Records drawn from a dataset:
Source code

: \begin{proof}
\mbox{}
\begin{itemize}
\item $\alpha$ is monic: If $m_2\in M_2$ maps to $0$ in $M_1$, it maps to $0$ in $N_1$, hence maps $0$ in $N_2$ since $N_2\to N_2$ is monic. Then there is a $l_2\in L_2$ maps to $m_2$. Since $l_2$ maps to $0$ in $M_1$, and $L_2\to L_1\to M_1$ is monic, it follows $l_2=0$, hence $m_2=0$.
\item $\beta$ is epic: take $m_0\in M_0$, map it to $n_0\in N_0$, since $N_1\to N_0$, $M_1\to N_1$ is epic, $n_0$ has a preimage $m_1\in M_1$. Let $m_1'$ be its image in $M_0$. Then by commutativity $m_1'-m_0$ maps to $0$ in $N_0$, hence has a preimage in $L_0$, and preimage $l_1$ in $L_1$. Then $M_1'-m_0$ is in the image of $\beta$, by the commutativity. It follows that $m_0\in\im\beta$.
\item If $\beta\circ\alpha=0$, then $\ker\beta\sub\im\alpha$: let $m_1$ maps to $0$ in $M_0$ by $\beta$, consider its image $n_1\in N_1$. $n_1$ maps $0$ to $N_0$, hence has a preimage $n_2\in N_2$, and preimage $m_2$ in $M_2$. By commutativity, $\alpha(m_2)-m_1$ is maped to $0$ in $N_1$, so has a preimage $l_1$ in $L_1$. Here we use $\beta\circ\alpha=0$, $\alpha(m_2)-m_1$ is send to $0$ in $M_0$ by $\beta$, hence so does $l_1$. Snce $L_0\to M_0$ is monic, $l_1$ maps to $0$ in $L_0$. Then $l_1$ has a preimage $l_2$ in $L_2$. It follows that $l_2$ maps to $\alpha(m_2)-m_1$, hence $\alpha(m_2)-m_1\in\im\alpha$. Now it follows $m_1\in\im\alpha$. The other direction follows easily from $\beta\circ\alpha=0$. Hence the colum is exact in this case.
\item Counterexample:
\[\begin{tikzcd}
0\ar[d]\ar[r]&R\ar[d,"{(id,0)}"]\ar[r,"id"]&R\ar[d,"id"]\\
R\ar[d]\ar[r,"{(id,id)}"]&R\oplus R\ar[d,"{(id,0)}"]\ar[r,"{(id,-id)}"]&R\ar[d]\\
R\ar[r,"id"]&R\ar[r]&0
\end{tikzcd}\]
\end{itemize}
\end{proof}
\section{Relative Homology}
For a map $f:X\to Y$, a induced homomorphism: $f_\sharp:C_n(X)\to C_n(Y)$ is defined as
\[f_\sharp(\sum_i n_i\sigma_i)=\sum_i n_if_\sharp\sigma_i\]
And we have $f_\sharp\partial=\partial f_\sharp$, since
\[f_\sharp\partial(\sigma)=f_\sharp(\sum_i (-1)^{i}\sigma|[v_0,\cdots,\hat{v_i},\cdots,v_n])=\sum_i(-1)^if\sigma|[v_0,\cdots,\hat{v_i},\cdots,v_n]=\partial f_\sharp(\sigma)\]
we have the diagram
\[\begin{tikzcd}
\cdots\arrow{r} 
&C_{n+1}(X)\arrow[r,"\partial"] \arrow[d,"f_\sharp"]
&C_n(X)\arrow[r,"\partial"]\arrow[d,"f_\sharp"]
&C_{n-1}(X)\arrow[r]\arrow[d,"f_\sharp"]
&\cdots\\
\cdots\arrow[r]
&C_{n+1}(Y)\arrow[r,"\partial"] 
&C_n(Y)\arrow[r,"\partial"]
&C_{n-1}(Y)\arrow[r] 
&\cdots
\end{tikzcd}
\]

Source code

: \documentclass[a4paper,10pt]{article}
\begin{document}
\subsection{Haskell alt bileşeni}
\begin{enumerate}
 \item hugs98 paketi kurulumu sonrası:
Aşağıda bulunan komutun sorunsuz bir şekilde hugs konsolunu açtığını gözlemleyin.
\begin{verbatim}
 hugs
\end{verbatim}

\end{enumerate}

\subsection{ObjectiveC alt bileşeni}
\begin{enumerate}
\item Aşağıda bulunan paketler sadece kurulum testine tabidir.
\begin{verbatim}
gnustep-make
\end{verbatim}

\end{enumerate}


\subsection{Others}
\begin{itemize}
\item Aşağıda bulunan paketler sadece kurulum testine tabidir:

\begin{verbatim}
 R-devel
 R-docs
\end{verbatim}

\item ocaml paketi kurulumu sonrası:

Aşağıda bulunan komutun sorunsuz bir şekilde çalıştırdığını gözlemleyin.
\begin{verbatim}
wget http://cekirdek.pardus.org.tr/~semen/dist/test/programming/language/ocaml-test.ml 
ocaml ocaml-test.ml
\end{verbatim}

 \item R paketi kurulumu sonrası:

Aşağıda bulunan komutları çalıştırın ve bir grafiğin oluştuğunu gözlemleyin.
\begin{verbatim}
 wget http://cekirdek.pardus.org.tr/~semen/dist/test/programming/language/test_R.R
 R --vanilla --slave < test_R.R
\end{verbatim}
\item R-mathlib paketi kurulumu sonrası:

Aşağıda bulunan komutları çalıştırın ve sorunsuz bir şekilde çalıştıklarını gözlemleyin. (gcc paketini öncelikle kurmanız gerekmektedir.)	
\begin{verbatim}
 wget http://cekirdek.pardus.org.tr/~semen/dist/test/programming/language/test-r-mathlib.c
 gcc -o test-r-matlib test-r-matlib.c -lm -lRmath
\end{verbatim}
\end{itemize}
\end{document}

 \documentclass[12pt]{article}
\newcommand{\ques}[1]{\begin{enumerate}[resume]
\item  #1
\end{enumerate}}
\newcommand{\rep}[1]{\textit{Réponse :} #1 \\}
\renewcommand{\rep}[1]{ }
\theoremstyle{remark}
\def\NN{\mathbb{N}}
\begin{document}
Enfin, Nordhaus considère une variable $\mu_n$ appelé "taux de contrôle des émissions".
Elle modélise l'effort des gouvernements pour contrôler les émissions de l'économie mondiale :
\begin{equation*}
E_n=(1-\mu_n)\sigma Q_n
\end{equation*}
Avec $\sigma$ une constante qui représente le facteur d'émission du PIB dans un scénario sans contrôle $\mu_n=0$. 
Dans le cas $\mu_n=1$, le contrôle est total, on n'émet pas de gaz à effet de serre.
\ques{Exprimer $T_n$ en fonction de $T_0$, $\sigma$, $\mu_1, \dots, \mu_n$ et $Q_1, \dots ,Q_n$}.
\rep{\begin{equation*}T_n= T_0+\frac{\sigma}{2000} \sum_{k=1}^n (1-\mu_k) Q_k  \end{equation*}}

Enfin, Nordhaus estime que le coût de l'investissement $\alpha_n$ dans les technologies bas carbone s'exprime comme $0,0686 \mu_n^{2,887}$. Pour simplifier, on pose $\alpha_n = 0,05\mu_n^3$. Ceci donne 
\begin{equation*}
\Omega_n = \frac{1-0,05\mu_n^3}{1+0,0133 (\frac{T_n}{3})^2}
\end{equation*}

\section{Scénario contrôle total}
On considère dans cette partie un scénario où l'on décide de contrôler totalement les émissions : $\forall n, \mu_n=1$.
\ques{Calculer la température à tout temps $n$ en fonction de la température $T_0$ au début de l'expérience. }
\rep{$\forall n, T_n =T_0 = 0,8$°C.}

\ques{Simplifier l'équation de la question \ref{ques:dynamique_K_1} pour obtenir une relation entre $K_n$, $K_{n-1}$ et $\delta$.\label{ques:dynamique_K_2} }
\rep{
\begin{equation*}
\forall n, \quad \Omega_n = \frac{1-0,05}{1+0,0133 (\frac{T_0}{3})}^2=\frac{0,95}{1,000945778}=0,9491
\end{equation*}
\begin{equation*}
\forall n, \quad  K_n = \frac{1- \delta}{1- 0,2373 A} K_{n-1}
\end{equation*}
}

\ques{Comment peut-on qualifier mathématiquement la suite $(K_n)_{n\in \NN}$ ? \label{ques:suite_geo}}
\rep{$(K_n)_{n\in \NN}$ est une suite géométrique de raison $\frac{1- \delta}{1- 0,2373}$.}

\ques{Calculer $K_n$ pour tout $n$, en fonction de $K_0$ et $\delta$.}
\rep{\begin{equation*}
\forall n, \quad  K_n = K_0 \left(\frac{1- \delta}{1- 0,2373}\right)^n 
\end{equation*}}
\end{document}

Assignment:
Return only the lines of the records in which the string "preimage" appears.

Written response:
\item $\beta$ is epic: take $m_0\in M_0$, map it to $n_0\in N_0$, since $N_1\to N_0$, $M_1\to N_1$ is epic, $n_0$ has a preimage $m_1\in M_1$. Let $m_1'$ be its image in $M_0$. Then by commutativity $m_1'-m_0$ maps to $0$ in $N_0$, hence has a preimage in $L_0$, and preimage $l_1$ in $L_1$. Then $M_1'-m_0$ is in the image of $\beta$, by the commutativity. It follows that $m_0\in\im\beta$.
\item If $\beta\circ\alpha=0$, then $\ker\beta\sub\im\alpha$: let $m_1$ maps to $0$ in $M_0$ by $\beta$, consider its image $n_1\in N_1$. $n_1$ maps $0$ to $N_0$, hence has a preimage $n_2\in N_2$, and preimage $m_2$ in $M_2$. By commutativity, $\alpha(m_2)-m_1$ is maped to $0$ in $N_1$, so has a preimage $l_1$ in $L_1$. Here we use $\beta\circ\alpha=0$, $\alpha(m_2)-m_1$ is send to $0$ in $M_0$ by $\beta$, hence so does $l_1$. Snce $L_0\to M_0$ is monic, $l_1$ maps to $0$ in $L_0$. Then $l_1$ has a preimage $l_2$ in $L_2$. It follows that $l_2$ maps to $\alpha(m_2)-m_1$, hence $\alpha(m_2)-m_1\in\im\alpha$. Now it follows $m_1\in\im\alpha$. The other direction follows easily from $\beta\circ\alpha=0$. Hence the colum is exact in this case.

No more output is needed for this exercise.